Bharat Bandh: Kochi stays in to ‘enjoy’ hartal

In Monday’s hartal, the first one in the state after months of lockdown and partial lockdowns, the life in Kochi was silent but peaceful.
A worker washes buses on the hartal day at the KSRTC bus stand in Ernakulam on Monday. 
A worker washes buses on the hartal day at the KSRTC bus stand in Ernakulam on Monday. 

KOCHI: In Monday’s hartal, the first one in the state after months of lockdown and partial lockdowns, the life in Kochi was silent but peaceful. While some motorists preferred to drive, most of the workforce remained indoors, in the statewide dawn-to-dusk hartal called in solidarity with the farmers protesting from November last year. Both LDF and UDF extended their support to the ‘Bharat Bandh’ announced by the farmers’ organisation Samyukt Kisan Morcha. 

Forlorn markets
In the city, almost all the shops, except the medical stores, remained closed. The provisional stores that sell essential goods were also not functional, including those in the Central Market and Broadway. Some of the hotels and restaurants in the city were open but limited their service to takeaways and online delivery.

Tea seller riding his bicycle in the rain on the
Broadway

The public transport services were paralysed in the city and the passengers who came by train to major railway stations had to depend on online taxi services and the cabs provided by activists of Say No to Hartal.

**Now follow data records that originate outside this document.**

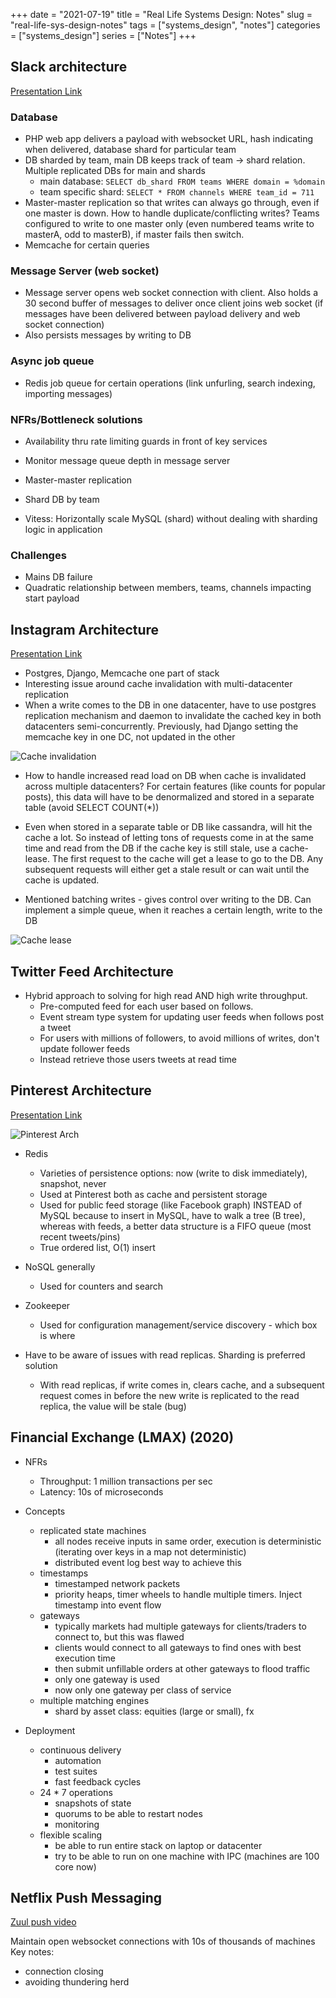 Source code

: +++ 
date = "2021-07-19" 
title = "Real Life Systems Design: Notes" 
slug = "real-life-sys-design-notes" 
tags = ["systems_design", "notes"] 
categories = ["systems_design"] 
series = ["Notes"] 
+++

## Slack architecture

[Presentation Link](https://www.infoq.com/presentations/slack-infrastructure/)

### Database

- PHP web app delivers a payload with websocket URL, hash indicating when delivered, database shard for particular team
- DB sharded by team, main DB keeps track of team -> shard relation. Multiple replicated DBs for main and shards
  - main database: `SELECT db_shard FROM teams WHERE domain = %domain`
  - team specific shard: `SELECT * FROM channels WHERE team_id = 711`
- Master-master replication so that writes can always go through, even if one master is down. How to handle duplicate/conflicting writes? Teams configured to write to one master only (even numbered teams write to masterA, odd to masterB), if master fails then switch.
- Memcache for certain queries

### Message Server (web socket)

- Message server opens web socket connection with client. Also holds a 30 second buffer of messages to deliver once client joins web socket (if messages have been delivered between payload delivery and web socket connection)
- Also persists messages by writing to DB

### Async job queue

- Redis job queue for certain operations (link unfurling, search indexing, importing messages)

### NFRs/Bottleneck solutions
- Availability thru rate limiting guards in front of key services
- Monitor message queue depth in message server
- Master-master replication
- Shard DB by team

- Vitess: Horizontally scale MySQL (shard) without dealing with sharding logic in application

### Challenges
- Mains DB failure
- Quadratic relationship between members, teams, channels impacting start payload

## Instagram Architecture

[Presentation Link](https://www.infoq.com/presentations/instagram-scale-infrastructure/)

- Postgres, Django, Memcache one part of stack
- Interesting issue around cache invalidation with multi-datacenter replication
- When a write comes to the DB in one datacenter, have to use postgres replication mechanism and daemon to invalidate the cached key in both datacenters semi-concurrently. Previously, had Django setting the memcache key in one DC, not updated in the other

![Cache invalidation](https://raw.githubusercontent.com/jkapl/joelkaplandev/master/static/insta_cache_invalidate.png?raw=true)

- How to handle increased read load on DB when cache is invalidated across multiple datacenters? For certain features (like counts for popular posts), this data will have to be denormalized and stored in a separate table (avoid SELECT COUNT(*))
- Even when stored in a separate table or DB like cassandra, will hit the cache a lot. So instead of letting tons of requests come in at the same time and read from the DB if the cache key is still stale, use a cache-lease. The first request to the cache will get a lease to go to the DB. Any subsequent requests will either get a stale result or can wait until the cache is updated.

- Mentioned batching writes - gives control over writing to the DB. Can implement a simple queue, when it reaches a certain length, write to the DB

![Cache lease](https://raw.githubusercontent.com/jkapl/joelkaplandev/master/static/insta_cache_lease.png?raw=true)

## Twitter Feed Architecture

- Hybrid approach to solving for high read AND high write throughput.
  - Pre-computed feed for each user based on follows. 
  - Event stream type system for updating user feeds when follows post a tweet
  - For users with millions of followers, to avoid millions of writes, don't update follower feeds
  - Instead retrieve those users tweets at read time

## Pinterest Architecture

[Presentation Link](https://www.youtube.com/watch?v=jQNCuD_hxdQ)


![Pinterest Arch](https://raw.githubusercontent.com/jkapl/joelkaplandev/master/static/pinterest_arch.png?raw=true)

- Redis
  - Varieties of persistence options: now (write to disk immediately), snapshot, never
  - Used at Pinterest both as cache and persistent storage
  - Used for public feed storage (like Facebook graph) INSTEAD of MySQL because to insert in MySQL, have to walk a tree (B tree), whereas with feeds, a better data structure is a FIFO queue (most recent tweets/pins)
  - True ordered list, O(1) insert

- NoSQL generally
  - Used for counters and search

- Zookeeper
  - Used for configuration management/service discovery - which box is where

- Have to be aware of issues with read replicas. Sharding is preferred solution
  - With read replicas, if write comes in, clears cache, and a subsequent request comes in before the new write is replicated to the read replica, the value will be stale (bug)


## Financial Exchange (LMAX) (2020)

- NFRs
  - Throughput: 1 million transactions per sec
  - Latency: 10s of microseconds

- Concepts
  - replicated state machines
    - all nodes receive inputs in same order, execution is deterministic (iterating over keys in a map not deterministic)
    - distributed event log best way to achieve this
  - timestamps
    - timestamped network packets
    - priority heaps, timer wheels to handle multiple timers. Inject timestamp into event flow
  - gateways
    - typically markets had multiple gateways for clients/traders to connect to, but this was flawed
    - clients would connect to all gateways to find ones with best execution time
    - then submit unfillable orders at other gateways to flood traffic
    - only one gateway is used
    - now only one gateway per class of service
  - multiple matching engines
    - shard by asset class: equities (large or small), fx

- Deployment
  - continuous delivery
    - automation
    - test suites
    - fast feedback cycles
  - 24 * 7 operations
    - snapshots of state
    - quorums to be able to restart nodes
    - monitoring
  - flexible scaling
    - be able to run entire stack on laptop or datacenter
    - try to be able to run on one machine with IPC (machines are 100 core now)

## Netflix Push Messaging

[Zuul push video](https://www.youtube.com/watch?v=6w6E_B55p0E)
  
Maintain open websocket connections with 10s of thousands of machines
Key notes:
- connection closing
- avoiding thundering herd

The volunteers of Say No to Hartal had announced that they would provide support to the passengers arriving at the railway stations. 

The KSRTC suspended the routine services as announced earlier. According to police, they provided security to some limited operations by KSRTC covering vital points such as hospitals, airports and railway stations. 

In Kochi, volunteer services and autorickshaws did not ply around the KSRTC bus station, since services were already suspended. Members of the trade unions, which supported the hartal, gathered at various points of MG Road and Banerjee Road to express their solidarity.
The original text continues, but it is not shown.